● **WORK TO BE COMPLETED**
Repeat the records below exactly. Omit the pictures.

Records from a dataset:

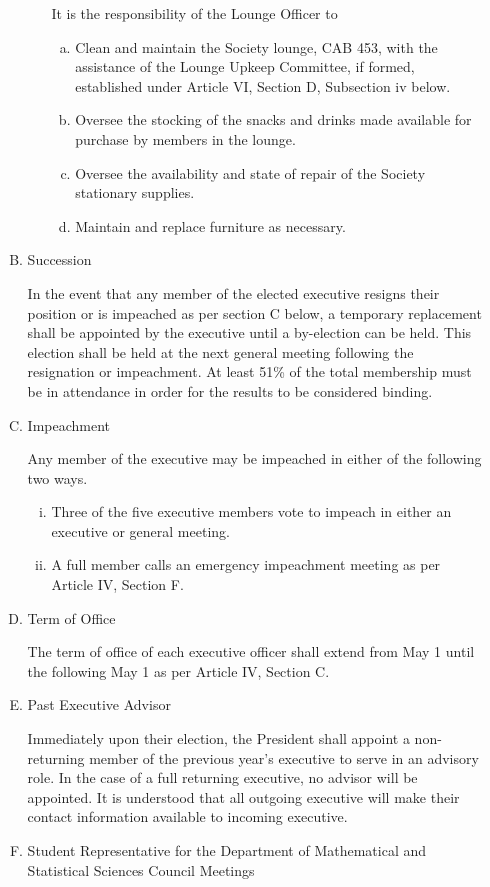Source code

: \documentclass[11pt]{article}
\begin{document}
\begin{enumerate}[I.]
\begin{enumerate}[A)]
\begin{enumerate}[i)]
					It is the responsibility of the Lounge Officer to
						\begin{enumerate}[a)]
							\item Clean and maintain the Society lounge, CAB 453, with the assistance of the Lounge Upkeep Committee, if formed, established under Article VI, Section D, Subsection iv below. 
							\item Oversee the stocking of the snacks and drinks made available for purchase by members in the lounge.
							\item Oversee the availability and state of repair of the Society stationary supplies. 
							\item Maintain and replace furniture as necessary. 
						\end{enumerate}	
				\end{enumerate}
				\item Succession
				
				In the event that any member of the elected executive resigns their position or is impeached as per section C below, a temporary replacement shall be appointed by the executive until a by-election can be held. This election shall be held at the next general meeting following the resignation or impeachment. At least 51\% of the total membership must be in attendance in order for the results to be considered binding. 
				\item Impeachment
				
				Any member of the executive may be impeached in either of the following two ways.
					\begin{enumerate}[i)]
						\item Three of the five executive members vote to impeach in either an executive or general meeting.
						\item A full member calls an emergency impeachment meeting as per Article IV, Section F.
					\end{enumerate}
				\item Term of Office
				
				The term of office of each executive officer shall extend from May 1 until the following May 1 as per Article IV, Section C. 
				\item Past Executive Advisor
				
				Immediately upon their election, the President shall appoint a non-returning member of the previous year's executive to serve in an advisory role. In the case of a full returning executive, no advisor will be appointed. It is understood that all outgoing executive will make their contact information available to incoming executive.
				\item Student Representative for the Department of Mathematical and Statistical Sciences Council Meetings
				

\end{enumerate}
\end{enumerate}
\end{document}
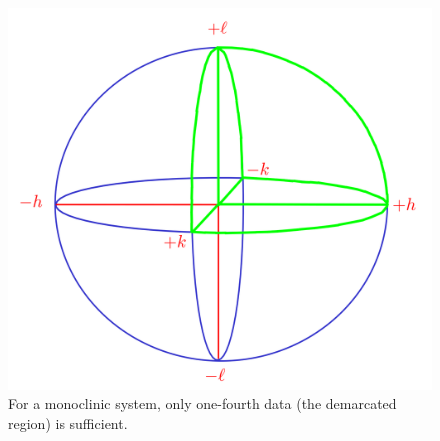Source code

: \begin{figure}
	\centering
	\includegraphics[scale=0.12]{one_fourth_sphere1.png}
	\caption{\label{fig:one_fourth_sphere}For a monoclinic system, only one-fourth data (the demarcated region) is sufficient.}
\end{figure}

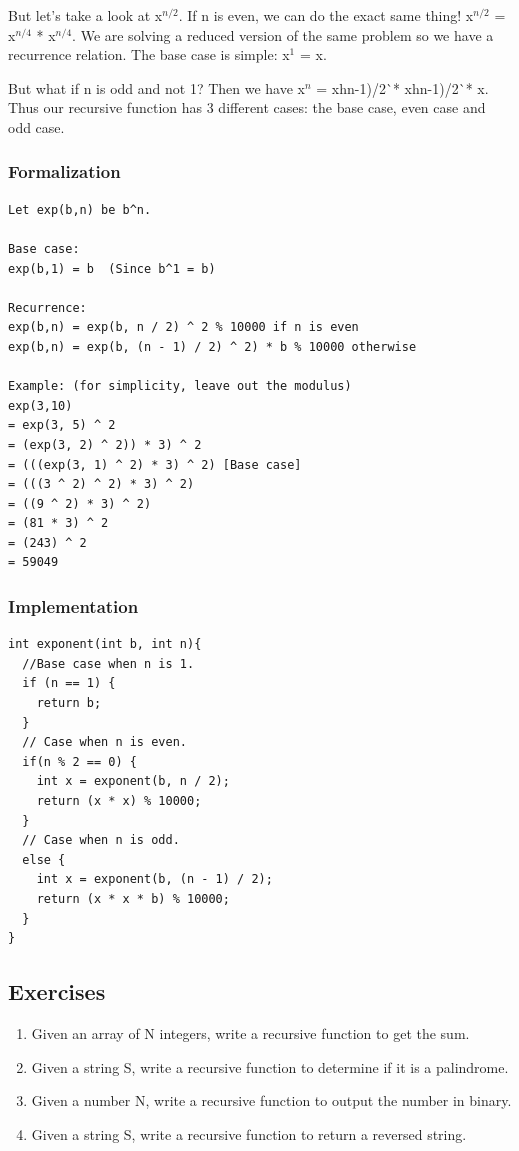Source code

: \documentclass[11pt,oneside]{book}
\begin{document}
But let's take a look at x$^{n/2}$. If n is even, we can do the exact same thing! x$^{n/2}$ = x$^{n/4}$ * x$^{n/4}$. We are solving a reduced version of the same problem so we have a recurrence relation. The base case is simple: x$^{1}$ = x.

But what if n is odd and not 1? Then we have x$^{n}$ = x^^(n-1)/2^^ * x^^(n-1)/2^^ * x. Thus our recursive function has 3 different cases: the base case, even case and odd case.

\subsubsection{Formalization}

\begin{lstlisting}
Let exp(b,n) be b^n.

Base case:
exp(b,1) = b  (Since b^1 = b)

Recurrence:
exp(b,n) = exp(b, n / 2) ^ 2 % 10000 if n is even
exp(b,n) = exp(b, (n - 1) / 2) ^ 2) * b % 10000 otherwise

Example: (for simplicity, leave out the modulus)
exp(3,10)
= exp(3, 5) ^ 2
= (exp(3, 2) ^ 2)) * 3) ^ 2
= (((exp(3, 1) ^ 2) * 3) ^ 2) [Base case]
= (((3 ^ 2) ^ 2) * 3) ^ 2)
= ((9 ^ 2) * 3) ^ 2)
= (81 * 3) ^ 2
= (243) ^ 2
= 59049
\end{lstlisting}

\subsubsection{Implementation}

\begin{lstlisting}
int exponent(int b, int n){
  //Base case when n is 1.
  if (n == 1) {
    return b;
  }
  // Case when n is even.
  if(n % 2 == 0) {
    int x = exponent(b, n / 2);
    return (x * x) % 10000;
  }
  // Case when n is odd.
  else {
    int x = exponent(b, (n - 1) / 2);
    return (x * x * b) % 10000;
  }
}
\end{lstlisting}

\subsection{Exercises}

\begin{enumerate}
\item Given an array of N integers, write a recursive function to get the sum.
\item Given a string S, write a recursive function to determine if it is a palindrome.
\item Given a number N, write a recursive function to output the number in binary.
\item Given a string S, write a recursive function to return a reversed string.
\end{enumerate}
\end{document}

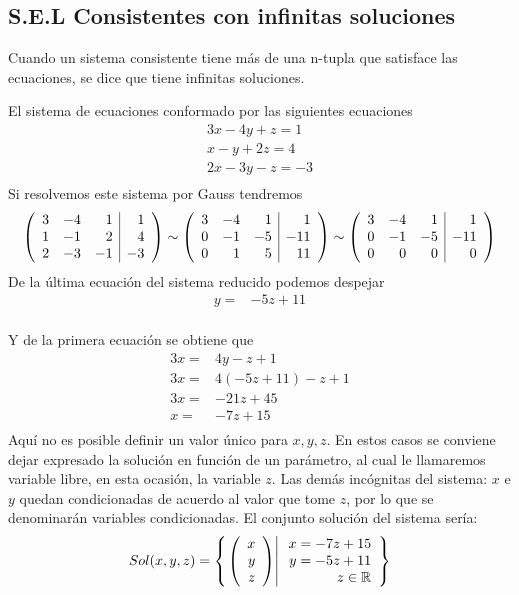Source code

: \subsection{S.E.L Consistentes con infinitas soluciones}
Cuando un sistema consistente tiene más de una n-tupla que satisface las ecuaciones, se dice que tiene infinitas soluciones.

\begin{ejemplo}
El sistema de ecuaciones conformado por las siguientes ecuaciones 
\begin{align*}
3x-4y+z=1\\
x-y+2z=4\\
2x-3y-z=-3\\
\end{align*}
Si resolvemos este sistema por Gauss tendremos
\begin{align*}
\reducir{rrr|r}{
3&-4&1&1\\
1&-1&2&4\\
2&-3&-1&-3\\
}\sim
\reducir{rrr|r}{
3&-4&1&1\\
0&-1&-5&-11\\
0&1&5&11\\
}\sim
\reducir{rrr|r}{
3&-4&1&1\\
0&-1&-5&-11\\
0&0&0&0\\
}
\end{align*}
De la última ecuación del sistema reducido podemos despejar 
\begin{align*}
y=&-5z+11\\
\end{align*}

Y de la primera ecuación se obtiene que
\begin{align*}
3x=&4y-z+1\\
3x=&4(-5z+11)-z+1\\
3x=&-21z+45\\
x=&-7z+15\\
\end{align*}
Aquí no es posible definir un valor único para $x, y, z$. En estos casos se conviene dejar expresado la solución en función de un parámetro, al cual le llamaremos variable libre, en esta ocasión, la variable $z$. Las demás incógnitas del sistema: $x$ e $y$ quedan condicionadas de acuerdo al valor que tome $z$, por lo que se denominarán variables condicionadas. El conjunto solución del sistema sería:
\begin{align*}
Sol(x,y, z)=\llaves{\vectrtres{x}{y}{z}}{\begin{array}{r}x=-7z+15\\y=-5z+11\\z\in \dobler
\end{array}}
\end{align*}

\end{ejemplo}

● **OUTPUT OF THE TASK**
Source code

: \documentclass[11pt]{article}
\begin{document}
\begin{enumerate}[I.]
\begin{enumerate}[A)]
\begin{enumerate}[i)]
					It is the responsibility of the Lounge Officer to
						\begin{enumerate}[a)]
							\item Clean and maintain the Society lounge, CAB 453, with the assistance of the Lounge Upkeep Committee, if formed, established under Article VI, Section D, Subsection iv below. 
							\item Oversee the stocking of the snacks and drinks made available for purchase by members in the lounge.
							\item Oversee the availability and state of repair of the Society stationary supplies. 
							\item Maintain and replace furniture as necessary. 
						\end{enumerate}	
				\end{enumerate}
				\item Succession
				
				In the event that any member of the elected executive resigns their position or is impeached as per section C below, a temporary replacement shall be appointed by the executive until a by-election can be held. This election shall be held at the next general meeting following the resignation or impeachment. At least 51\% of the total membership must be in attendance in order for the results to be considered binding. 
				\item Impeachment
				
				Any member of the executive may be impeached in either of the following two ways.
					\begin{enumerate}[i)]
						\item Three of the five executive members vote to impeach in either an executive or general meeting.
						\item A full member calls an emergency impeachment meeting as per Article IV, Section F.
					\end{enumerate}
				\item Term of Office
				
				The term of office of each executive officer shall extend from May 1 until the following May 1 as per Article IV, Section C. 
				\item Past Executive Advisor
				
				Immediately upon their election, the President shall appoint a non-returning member of the previous year's executive to serve in an advisory role. In the case of a full returning executive, no advisor will be appointed. It is understood that all outgoing executive will make their contact information available to incoming executive.
				\item Student Representative for the Department of Mathematical and Statistical Sciences Council Meetings
				

\end{enumerate}
\end{enumerate}
\end{document}
Source code

: \begin{figure}
	\centering
	\includegraphics[scale=0.12]{one_fourth_sphere1.png}
	\caption{\label{fig:one_fourth_sphere}For a monoclinic system, only one-fourth data (the demarcated region) is sufficient.}
\end{figure}

Source code

: \documentclass[11pt,oneside]{book}
\begin{document}
But let's take a look at x$^{n/2}$. If n is even, we can do the exact same thing! x$^{n/2}$ = x$^{n/4}$ * x$^{n/4}$. We are solving a reduced version of the same problem so we have a recurrence relation. The base case is simple: x$^{1}$ = x.

But what if n is odd and not 1? Then we have x$^{n}$ = x^^(n-1)/2^^ * x^^(n-1)/2^^ * x. Thus our recursive function has 3 different cases: the base case, even case and odd case.

\subsubsection{Formalization}

\begin{lstlisting}
Let exp(b,n) be b^n.

Base case:
exp(b,1) = b  (Since b^1 = b)

Recurrence:
exp(b,n) = exp(b, n / 2) ^ 2 % 10000 if n is even
exp(b,n) = exp(b, (n - 1) / 2) ^ 2) * b % 10000 otherwise

Example: (for simplicity, leave out the modulus)
exp(3,10)
= exp(3, 5) ^ 2
= (exp(3, 2) ^ 2)) * 3) ^ 2
= (((exp(3, 1) ^ 2) * 3) ^ 2) [Base case]
= (((3 ^ 2) ^ 2) * 3) ^ 2)
= ((9 ^ 2) * 3) ^ 2)
= (81 * 3) ^ 2
= (243) ^ 2
= 59049
\end{lstlisting}

\subsubsection{Implementation}

\begin{lstlisting}
int exponent(int b, int n){
  //Base case when n is 1.
  if (n == 1) {
    return b;
  }
  // Case when n is even.
  if(n % 2 == 0) {
    int x = exponent(b, n / 2);
    return (x * x) % 10000;
  }
  // Case when n is odd.
  else {
    int x = exponent(b, (n - 1) / 2);
    return (x * x * b) % 10000;
  }
}
\end{lstlisting}

\subsection{Exercises}

\begin{enumerate}
\item Given an array of N integers, write a recursive function to get the sum.
\item Given a string S, write a recursive function to determine if it is a palindrome.
\item Given a number N, write a recursive function to output the number in binary.
\item Given a string S, write a recursive function to return a reversed string.
\end{enumerate}
\end{document}

Source code

: \subsection{S.E.L Consistentes con infinitas soluciones}
Cuando un sistema consistente tiene más de una n-tupla que satisface las ecuaciones, se dice que tiene infinitas soluciones.

\begin{ejemplo}
El sistema de ecuaciones conformado por las siguientes ecuaciones 
\begin{align*}
3x-4y+z=1\\
x-y+2z=4\\
2x-3y-z=-3\\
\end{align*}
Si resolvemos este sistema por Gauss tendremos
\begin{align*}
\reducir{rrr|r}{
3&-4&1&1\\
1&-1&2&4\\
2&-3&-1&-3\\
}\sim
\reducir{rrr|r}{
3&-4&1&1\\
0&-1&-5&-11\\
0&1&5&11\\
}\sim
\reducir{rrr|r}{
3&-4&1&1\\
0&-1&-5&-11\\
0&0&0&0\\
}
\end{align*}
De la última ecuación del sistema reducido podemos despejar 
\begin{align*}
y=&-5z+11\\
\end{align*}

Y de la primera ecuación se obtiene que
\begin{align*}
3x=&4y-z+1\\
3x=&4(-5z+11)-z+1\\
3x=&-21z+45\\
x=&-7z+15\\
\end{align*}
Aquí no es posible definir un valor único para $x, y, z$. En estos casos se conviene dejar expresado la solución en función de un parámetro, al cual le llamaremos variable libre, en esta ocasión, la variable $z$. Las demás incógnitas del sistema: $x$ e $y$ quedan condicionadas de acuerdo al valor que tome $z$, por lo que se denominarán variables condicionadas. El conjunto solución del sistema sería:
\begin{align*}
Sol(x,y, z)=\llaves{\vectrtres{x}{y}{z}}{\begin{array}{r}x=-7z+15\\y=-5z+11\\z\in \dobler
\end{array}}
\end{align*}

\end{ejemplo}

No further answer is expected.